Nonetheless, an invaluable EAP resource that BALEAP have put out onto the wild web is the EAP teacher competency framework. An EAP practitioner portfolio mentoring programme is currently in the pilot stages and there is talk of matching EAP teaching competencies in BALEAP with the UK Professional Standards Framework (UKPSF) at the HEA, but once again for those non-UK and freelance EAP practitioners who do not work for UK higher education institutions that subscribe to the HEA such an alignment of frameworks may not be suitable or relevant. That said, the essence of the UKPSF is useful and perhaps with the current OER International programme at the HEA we can see ownership of the UKPSF go international? HEA accreditation as a UK body will remain a reality, however, so it will be interesting to see what the HEAL working party at BALEAP who are collaborating with the HEA will come up with in response to shaping the identity of BALEAP who aspire to be known as the global forum for EAP practitioners.

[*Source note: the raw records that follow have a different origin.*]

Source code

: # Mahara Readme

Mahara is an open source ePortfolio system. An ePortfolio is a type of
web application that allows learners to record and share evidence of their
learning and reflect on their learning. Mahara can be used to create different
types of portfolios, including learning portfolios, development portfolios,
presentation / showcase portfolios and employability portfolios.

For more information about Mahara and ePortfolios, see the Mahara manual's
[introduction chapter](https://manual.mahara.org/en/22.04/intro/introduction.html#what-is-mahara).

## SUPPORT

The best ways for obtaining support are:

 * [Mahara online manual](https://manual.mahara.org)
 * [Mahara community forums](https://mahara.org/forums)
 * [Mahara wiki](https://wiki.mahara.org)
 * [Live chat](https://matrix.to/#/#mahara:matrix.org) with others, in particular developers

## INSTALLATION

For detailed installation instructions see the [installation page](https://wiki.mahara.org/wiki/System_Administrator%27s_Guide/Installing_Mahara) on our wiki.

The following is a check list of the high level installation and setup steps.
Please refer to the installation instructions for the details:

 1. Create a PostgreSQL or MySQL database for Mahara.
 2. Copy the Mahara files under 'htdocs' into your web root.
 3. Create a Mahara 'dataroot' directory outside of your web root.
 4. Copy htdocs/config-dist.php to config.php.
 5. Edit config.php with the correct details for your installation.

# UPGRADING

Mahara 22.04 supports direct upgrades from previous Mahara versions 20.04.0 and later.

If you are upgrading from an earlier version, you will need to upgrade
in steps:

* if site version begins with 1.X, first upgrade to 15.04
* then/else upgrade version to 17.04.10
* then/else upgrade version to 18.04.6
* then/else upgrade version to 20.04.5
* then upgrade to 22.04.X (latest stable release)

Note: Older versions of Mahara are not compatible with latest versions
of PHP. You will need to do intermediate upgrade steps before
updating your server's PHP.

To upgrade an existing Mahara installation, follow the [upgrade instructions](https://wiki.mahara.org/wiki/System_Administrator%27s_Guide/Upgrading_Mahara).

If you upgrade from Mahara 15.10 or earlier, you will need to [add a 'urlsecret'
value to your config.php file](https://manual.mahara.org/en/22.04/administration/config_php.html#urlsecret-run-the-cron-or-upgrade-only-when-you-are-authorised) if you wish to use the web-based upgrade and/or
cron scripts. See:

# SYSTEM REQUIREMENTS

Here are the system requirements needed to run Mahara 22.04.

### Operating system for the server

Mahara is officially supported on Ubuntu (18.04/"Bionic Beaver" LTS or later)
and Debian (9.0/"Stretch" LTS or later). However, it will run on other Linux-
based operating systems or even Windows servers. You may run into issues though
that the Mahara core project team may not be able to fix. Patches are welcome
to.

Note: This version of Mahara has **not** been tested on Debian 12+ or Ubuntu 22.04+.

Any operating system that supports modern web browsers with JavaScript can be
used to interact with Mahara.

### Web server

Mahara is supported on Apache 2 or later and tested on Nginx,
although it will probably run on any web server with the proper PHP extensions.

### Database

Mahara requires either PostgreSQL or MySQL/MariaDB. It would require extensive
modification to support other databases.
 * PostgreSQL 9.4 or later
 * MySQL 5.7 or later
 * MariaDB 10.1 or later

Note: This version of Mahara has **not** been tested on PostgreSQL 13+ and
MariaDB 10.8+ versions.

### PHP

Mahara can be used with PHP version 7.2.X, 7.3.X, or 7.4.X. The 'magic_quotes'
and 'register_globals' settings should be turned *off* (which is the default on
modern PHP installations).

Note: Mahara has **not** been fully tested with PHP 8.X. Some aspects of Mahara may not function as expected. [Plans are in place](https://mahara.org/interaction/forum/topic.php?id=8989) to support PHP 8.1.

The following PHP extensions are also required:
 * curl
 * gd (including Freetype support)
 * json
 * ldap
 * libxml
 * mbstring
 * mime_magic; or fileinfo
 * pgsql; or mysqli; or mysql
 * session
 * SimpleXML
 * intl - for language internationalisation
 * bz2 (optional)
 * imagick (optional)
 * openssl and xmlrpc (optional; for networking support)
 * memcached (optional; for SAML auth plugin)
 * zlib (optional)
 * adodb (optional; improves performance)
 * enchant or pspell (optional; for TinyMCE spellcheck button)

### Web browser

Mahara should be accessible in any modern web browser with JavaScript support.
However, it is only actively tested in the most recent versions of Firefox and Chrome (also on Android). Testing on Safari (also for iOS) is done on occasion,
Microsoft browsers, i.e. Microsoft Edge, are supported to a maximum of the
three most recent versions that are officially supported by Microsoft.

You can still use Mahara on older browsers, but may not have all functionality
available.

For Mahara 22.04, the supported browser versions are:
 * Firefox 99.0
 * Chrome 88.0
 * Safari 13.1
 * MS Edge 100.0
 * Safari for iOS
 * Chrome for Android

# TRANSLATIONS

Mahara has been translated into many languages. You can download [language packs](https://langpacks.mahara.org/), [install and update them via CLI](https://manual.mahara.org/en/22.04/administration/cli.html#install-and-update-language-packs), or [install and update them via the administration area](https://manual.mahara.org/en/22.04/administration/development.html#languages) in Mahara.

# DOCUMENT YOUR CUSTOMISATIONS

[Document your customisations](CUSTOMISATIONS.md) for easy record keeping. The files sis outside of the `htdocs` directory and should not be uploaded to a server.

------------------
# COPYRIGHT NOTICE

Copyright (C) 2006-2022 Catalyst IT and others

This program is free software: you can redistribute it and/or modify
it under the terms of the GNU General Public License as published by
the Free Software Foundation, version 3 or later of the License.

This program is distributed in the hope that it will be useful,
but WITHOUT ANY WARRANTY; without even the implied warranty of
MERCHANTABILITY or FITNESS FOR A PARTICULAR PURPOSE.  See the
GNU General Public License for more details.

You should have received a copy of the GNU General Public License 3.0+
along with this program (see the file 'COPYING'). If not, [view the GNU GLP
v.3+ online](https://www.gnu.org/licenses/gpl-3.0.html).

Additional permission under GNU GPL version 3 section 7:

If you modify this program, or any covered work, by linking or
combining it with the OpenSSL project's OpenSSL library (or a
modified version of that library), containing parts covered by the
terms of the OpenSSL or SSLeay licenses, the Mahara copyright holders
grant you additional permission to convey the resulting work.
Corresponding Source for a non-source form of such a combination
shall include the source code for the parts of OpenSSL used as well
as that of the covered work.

Having recently formed a Web Resources Sub Committee (WRSC) with other technologically and OER oriented EAPers at BALEAP we may yet see things open up.  Below is the presentation Ylva Berglund Prytz and myself (both on the WRSC at BALEAP) gave on Openness in English for Specific Academic Purposes (ESAP) at the PIM in Sheffield in November, 2011.

Elsevier are the publishers of JEAP and from experience open access in academic publishing has come about through the pressure tactics of certain academic communities of practice lobbying for green and gold standard open access publications in their representative fields. Open Access week – set the default to open is coming up again on October 22nd.

Moving to open access research publications all depends on the culture of the academic research community. It will take those EAP practitioners and researchers working in privileged and well-resourced institutions that can easily afford institutional subscriptions to memberships like BALEAP to seriously consider open access and the potential for global reach of research into EAP. It will also take those EAP practitioners who are working off their institutional radars, so to speak, and who are experimenting with Web 2.0 technologies to get their message and expertise out there for global interaction around issues in EAP practice and research. Something I picked up from Steve Kirk’s! account is a recent book setting an open trend in EAP publishing, Writing Programs Worldwide: Profiles of Academic Writing in Many Places which is published in a free digital online format as well as a pay-for print version. This echoes what publishers are doing with big names in more open fields such as the Bloomsbury Academic publication of The Digital Scholar by Martin Weller. Exciting times and opportunities lie ahead for EAP publishing.

English for Specific Academic Purposes with data driven learning resources

It seems to be no great coincidence that Tim Johns who coined the term Data Driven Learning (DDL) in 1994 had also come up with the term English for Academic Purposes (EAP) in 1974 (Hyland, 2006). According to Chris Tribble’s preliminary results from his latest survey in-take on DDL (announced at the TaLC closing keynote address), EAP practitioners still make up a high percentage of those who took the survey, indicating greater uptake of corpus-based resources and practices in EAP than those in EFL / ESL, for example.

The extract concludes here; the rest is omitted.